An RHS judging panel, led by Robert Haslam and including Fiona Crumley and Jon Wheatley, assessed HMP and YOI Parc along with fellow finalists HMP Bure in Norfolk, HMP Eastwood Park in Gloucestershire, HMP Hull and HMP Whatton in Nottinghamshire. They praised Parc for “the breadth and quality of the horticulture on display”.

The judges were impressed by the ingenuity shown in the creation of the various displays, incorporating the skills from all departments within the prison and the enthusiasm displayed by the gardens team for horticultural work and in passing on their skills and knowledge to the prisoners.

Mike Thomas, who leads Parc’s horticultural team said: “We are absolutely delighted to win the Windlesham Trophy.

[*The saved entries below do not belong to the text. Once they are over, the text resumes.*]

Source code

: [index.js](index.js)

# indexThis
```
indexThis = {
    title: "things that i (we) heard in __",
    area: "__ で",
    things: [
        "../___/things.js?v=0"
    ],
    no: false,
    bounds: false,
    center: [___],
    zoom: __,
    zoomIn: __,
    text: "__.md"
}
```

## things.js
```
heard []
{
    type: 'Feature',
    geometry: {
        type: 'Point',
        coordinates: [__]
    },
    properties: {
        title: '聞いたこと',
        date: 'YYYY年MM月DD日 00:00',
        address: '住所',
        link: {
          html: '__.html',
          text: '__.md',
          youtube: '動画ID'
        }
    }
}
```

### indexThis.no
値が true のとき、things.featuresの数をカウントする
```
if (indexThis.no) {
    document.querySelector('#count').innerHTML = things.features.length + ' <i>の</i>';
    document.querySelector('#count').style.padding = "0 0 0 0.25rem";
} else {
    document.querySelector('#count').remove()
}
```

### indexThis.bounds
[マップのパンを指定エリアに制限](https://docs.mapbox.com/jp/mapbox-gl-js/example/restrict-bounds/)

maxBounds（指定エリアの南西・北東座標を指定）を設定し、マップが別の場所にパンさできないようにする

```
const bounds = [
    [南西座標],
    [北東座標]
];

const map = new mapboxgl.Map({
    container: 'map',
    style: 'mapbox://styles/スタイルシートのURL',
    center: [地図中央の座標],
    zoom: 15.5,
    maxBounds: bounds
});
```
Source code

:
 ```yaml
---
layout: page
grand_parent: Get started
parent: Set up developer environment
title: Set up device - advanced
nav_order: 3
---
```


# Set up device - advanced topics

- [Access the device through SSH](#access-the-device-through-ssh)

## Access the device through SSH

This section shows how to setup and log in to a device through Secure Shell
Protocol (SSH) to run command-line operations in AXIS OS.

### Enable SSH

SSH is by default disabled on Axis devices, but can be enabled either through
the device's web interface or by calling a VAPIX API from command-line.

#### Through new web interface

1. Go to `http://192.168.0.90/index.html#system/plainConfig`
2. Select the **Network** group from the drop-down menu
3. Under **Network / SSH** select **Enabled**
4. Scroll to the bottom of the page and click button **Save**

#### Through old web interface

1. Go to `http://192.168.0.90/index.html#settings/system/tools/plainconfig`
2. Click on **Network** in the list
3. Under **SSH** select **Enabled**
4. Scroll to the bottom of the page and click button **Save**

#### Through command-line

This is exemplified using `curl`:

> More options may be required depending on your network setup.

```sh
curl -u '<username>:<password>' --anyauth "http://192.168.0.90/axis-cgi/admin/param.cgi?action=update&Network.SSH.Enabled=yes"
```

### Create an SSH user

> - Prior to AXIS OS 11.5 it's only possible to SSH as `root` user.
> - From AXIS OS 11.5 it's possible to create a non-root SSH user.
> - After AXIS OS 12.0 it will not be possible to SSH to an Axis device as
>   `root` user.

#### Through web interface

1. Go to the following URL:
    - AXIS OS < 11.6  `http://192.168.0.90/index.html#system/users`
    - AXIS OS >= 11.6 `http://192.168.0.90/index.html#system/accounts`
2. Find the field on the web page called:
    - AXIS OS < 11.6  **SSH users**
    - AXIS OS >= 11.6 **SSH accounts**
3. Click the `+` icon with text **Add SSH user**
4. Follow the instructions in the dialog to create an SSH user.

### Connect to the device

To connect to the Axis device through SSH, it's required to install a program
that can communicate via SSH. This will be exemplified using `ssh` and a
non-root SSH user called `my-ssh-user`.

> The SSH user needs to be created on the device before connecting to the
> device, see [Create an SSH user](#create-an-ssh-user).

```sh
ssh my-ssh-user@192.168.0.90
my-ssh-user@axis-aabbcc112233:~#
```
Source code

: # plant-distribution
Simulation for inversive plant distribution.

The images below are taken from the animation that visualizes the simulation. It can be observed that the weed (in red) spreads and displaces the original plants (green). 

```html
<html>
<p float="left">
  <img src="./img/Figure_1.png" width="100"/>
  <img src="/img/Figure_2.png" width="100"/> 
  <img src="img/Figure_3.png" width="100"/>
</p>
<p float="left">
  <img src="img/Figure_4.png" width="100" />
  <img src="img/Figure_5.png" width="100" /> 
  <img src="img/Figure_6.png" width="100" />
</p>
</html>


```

It’s only the second time that we’ve been a finalist in the competition so to scoop top prize is fantastic and testament to all the hard work put in by the staff and prisoners.”

He also outlined the role that gardening plays in offenders’ rehabilitation: “We provide prisoners with the training, skills and confidence to pursue a career within amenity horticulture. They can work towards NVQ horticultural qualifications and other certificates of competence.

“The bright colours in the gardens lift everyone’s spirits, and the calm, tranquil parts of the garden are used as chill out spaces by both staff and prisoners.”

HMP Hull and HMP Whatton were awarded joint second place in the competition.